FW2: Fritz is an Agony-Inducing Uncle!!
"Don't do it. Your enemies of which you have deservedly a lot would rejoice and take it as proof they were right and you were wrong. Also, I'd miss you."
Laughing out loud in real life. Never change, Fritz and Voltaire. You deserve each other (and each other's advice).
But "Philosophe" is the perfect name for his column!
Joseph would be as horrible/well suited to the job as Fritz in that they're both know-it-alls prone to sarcasm, BUT there's canon that in one particular case, he was an A plus Agony Aunt and accomplished the mission
Too true. But Fritz wishes to protest:
Fritz: I knew Cocceji was no damn good for Barbarina! And I told the Swedes they'd regret Ulrike, and what did she do but try to stage a coup on them? For that matter, did Heinrich/Marwitz last? It did not. All this proves is that people who don't take my advice live to regret it!
(He probably did have an STD, too. Fritz is an expert in STDs!)
Wilhelmine would think she'd do a good job but regard it as beneath her dignity. In reality, she'd be way too high handed and judgey and thus as hilaribad for it as most of her family.
SO TRUE. Oh, Wilhelmine.
Incredibly readable but also incredibly bitchy: Lord Hervey's Dos and Don'ts for the Enterprising Gentleman. It turns out he has several socks writing extra insulting letters.
This is all very true! I love the title of his column, too!
FW: Oh, god. I wanted to laugh and cry at the same time. "Pray for your boss"--I died. FW!!
These are all so great, I'm still laughing!

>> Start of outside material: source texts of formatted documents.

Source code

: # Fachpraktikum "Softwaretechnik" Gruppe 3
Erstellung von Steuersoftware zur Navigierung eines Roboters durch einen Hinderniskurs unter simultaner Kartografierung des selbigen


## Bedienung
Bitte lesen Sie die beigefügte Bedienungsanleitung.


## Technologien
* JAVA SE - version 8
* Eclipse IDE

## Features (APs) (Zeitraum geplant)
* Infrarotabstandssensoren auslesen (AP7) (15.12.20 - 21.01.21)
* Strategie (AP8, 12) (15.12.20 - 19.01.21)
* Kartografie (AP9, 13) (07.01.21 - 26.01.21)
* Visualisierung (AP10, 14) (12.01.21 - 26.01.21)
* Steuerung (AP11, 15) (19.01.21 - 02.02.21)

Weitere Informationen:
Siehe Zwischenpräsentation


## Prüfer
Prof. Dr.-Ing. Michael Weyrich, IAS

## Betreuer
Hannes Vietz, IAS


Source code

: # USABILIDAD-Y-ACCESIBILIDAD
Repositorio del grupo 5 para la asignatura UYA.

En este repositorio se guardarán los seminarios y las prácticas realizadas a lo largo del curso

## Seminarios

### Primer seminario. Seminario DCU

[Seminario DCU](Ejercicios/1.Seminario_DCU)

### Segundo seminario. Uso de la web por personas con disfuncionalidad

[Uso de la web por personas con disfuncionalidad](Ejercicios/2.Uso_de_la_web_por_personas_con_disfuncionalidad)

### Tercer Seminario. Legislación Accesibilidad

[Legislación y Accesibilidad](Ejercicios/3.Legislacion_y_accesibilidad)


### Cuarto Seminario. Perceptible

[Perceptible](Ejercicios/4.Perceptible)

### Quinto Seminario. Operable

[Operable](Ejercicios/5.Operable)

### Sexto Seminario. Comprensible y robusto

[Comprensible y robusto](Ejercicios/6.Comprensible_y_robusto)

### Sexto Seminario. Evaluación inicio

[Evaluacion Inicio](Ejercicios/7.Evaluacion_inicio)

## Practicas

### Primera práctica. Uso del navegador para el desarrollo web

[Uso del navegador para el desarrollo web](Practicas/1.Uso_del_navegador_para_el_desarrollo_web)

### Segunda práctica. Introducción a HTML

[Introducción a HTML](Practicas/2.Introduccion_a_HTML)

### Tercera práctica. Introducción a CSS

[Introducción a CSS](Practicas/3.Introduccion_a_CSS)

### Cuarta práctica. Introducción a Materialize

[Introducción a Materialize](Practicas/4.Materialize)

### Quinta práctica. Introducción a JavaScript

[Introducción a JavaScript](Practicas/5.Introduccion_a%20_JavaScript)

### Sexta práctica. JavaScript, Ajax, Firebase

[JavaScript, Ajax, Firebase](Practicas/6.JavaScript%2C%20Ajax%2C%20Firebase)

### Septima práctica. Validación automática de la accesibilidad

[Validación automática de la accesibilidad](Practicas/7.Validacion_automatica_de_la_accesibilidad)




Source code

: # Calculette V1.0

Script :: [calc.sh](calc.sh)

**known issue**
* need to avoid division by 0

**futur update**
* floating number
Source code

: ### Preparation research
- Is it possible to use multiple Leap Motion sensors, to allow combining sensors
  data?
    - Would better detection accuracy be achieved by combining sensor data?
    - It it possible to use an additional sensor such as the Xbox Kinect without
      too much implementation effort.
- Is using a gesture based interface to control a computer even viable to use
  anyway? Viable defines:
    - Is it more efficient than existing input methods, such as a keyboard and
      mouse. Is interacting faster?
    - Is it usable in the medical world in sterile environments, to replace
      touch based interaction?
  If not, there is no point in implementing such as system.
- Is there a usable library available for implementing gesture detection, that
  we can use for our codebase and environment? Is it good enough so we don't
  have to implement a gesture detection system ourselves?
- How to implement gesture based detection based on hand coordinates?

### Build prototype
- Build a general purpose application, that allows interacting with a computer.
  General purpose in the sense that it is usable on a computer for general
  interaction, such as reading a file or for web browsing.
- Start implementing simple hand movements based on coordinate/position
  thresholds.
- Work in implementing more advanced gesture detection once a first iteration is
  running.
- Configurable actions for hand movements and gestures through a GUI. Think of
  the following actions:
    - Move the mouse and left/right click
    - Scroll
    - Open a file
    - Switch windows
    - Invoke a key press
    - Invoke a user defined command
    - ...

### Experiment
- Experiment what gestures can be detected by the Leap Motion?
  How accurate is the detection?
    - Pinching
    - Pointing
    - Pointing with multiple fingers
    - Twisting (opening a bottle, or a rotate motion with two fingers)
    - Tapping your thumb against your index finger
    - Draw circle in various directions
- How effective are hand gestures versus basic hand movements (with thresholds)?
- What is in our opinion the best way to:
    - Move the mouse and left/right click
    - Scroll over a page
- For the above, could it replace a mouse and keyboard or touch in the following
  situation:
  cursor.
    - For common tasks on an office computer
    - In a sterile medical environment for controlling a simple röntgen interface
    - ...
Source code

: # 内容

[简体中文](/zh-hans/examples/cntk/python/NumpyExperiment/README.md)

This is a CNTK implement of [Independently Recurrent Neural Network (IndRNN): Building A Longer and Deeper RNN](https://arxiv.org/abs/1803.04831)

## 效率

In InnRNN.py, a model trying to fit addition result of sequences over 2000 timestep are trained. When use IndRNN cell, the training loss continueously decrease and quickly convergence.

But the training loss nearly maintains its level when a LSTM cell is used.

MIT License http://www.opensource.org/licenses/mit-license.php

Re: Agony Aunts (and Uncles)
Date: 2022-03-08 11:49 am (UTC)Fritz could add he also correctly judged Schmeling/Mara, and for that matter, Heinrich/Mara, as well as Heinrich/Kaphengst - well, Heinrich/anyone in Fritz' lifetime, with one glaring exception, the Heinrich match he had personally arranged, i.e. Heinrich/Mina*. ("Women will do him good", anyone? He did write that to Wilhelmine.)
FW2: Agony-Inducing Uncle Fritz also arranged both my marriages.
Fritz: But I never said they would do you good. That was never the point.
*Fritz would undoubtedly point out that Heinrich chose Mina himself from the (tiny) set of princesses he could choose from after being told to marry. But the fact remains Mina is the one Heinrich partner Fritz was positively enthusiastic about ("We can congratulate ourselves to this acquisition" - again to Wilhelmine), and would not allow Heinrich to leave, as opposed to the various boyfriends.
Émilie fandom exhibit
Date: 2022-03-08 12:12 pm (UTC)Re: Émilie fandom exhibit
Date: 2022-03-08 11:19 pm (UTC)one of our main Munich museums
Alte Pinakothek? Or another one?
Re: Agony Aunts (and Uncles)
Date: 2022-03-08 11:27 pm (UTC)(Of course, in no universe do I believe that Fritz would have approved of a good marriage for Schmeling or Barbarina and only objected on the grounds that their intendeds were good-for-nothings.)
FW2: Agony-Inducing Uncle Fritz also arranged both my marriages.
Fritz: But I never said they would do you good. That was never the point.